## Assignment
Go through the entries below and print, exactly, the lines starting at the one with "Dato un pre-ordinamento" and ending at the one with "- Un elemento $M$", keeping both ends and no others.

## Source texts of formatted documents
--- START ---
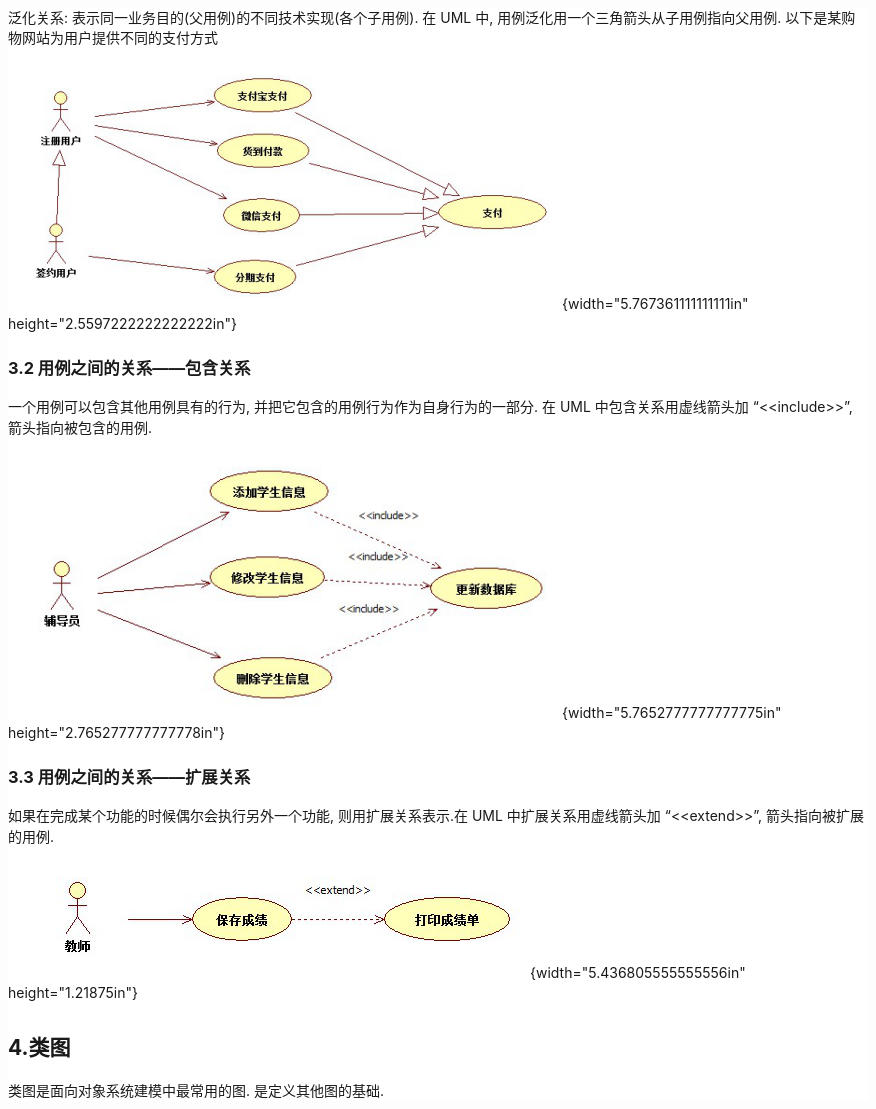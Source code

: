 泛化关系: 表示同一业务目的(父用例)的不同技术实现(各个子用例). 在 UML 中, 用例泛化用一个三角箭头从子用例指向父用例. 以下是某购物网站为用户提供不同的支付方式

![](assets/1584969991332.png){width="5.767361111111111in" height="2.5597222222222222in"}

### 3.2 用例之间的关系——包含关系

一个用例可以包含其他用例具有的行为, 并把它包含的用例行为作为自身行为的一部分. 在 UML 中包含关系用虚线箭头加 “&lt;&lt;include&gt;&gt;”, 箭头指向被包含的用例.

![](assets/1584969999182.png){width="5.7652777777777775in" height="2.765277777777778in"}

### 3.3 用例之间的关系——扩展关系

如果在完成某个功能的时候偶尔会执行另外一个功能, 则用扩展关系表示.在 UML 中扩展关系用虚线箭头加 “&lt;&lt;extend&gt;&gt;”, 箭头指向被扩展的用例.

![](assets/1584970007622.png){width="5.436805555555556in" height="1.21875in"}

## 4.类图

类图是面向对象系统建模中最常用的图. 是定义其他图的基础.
--- END ---
--- START ---
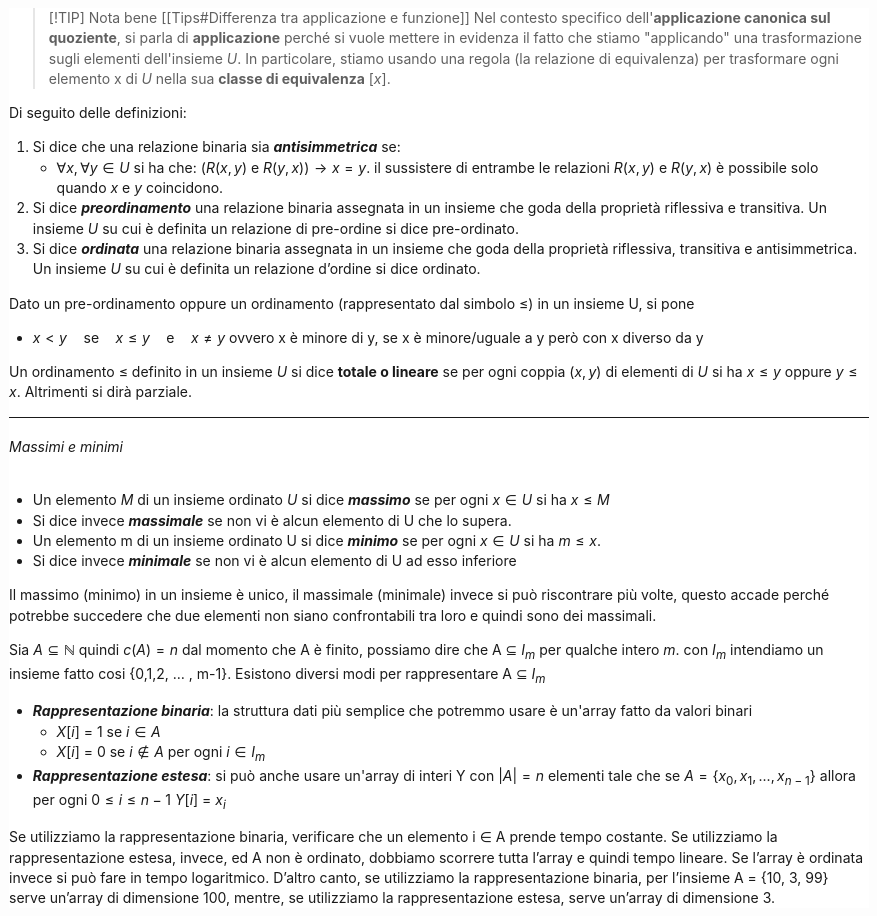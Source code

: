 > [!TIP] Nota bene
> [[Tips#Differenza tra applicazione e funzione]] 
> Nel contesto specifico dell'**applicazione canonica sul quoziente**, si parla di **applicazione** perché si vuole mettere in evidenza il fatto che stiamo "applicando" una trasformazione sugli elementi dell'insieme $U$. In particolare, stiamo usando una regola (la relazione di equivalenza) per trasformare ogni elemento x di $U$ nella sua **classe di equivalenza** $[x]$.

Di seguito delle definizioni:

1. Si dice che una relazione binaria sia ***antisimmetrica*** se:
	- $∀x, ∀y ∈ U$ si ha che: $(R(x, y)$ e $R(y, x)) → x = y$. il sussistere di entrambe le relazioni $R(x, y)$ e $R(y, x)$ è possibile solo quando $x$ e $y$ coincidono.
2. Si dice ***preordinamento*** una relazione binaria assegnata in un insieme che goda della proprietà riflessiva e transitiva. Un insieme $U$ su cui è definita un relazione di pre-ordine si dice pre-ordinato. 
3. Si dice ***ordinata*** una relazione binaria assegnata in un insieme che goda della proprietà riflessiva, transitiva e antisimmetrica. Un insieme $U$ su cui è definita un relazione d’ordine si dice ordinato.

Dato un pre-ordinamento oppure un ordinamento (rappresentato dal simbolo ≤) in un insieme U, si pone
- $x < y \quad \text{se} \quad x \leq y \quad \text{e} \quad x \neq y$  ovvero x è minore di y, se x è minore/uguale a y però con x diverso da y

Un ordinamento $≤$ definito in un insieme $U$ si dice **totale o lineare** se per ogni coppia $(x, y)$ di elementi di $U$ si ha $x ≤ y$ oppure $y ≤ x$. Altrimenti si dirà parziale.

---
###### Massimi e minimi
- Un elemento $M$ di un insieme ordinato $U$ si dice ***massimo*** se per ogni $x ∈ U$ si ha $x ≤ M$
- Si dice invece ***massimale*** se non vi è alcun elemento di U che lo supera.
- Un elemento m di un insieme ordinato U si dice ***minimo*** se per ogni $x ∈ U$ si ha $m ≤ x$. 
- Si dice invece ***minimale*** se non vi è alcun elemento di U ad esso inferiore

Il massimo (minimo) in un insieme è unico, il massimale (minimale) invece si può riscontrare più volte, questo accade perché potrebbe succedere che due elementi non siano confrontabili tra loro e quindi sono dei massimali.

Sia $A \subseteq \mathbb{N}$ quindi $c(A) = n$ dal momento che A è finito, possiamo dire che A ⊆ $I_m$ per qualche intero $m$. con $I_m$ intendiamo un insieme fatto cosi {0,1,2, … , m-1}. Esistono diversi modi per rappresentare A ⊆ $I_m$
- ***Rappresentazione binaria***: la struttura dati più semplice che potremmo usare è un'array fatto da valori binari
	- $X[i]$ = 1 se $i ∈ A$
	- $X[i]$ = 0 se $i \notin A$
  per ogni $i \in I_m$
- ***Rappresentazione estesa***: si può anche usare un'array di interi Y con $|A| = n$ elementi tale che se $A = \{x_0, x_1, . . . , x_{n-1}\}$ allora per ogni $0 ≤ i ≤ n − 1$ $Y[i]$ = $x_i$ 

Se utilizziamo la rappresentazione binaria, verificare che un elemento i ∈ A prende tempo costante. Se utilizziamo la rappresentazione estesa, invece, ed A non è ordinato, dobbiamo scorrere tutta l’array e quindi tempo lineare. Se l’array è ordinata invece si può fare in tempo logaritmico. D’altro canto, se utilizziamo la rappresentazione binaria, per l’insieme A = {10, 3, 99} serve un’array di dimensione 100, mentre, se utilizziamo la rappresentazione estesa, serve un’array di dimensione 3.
--- END ---
## Response area
Dato un pre-ordinamento oppure un ordinamento (rappresentato dal simbolo ≤) in un insieme U, si pone
- $x < y \quad \text{se} \quad x \leq y \quad \text{e} \quad x \neq y$  ovvero x è minore di y, se x è minore/uguale a y però con x diverso da y

Un ordinamento $≤$ definito in un insieme $U$ si dice **totale o lineare** se per ogni coppia $(x, y)$ di elementi di $U$ si ha $x ≤ y$ oppure $y ≤ x$. Altrimenti si dirà parziale.

---
###### Massimi e minimi
- Un elemento $M$ di un insieme ordinato $U$ si dice ***massimo*** se per ogni $x ∈ U$ si ha $x ≤ M$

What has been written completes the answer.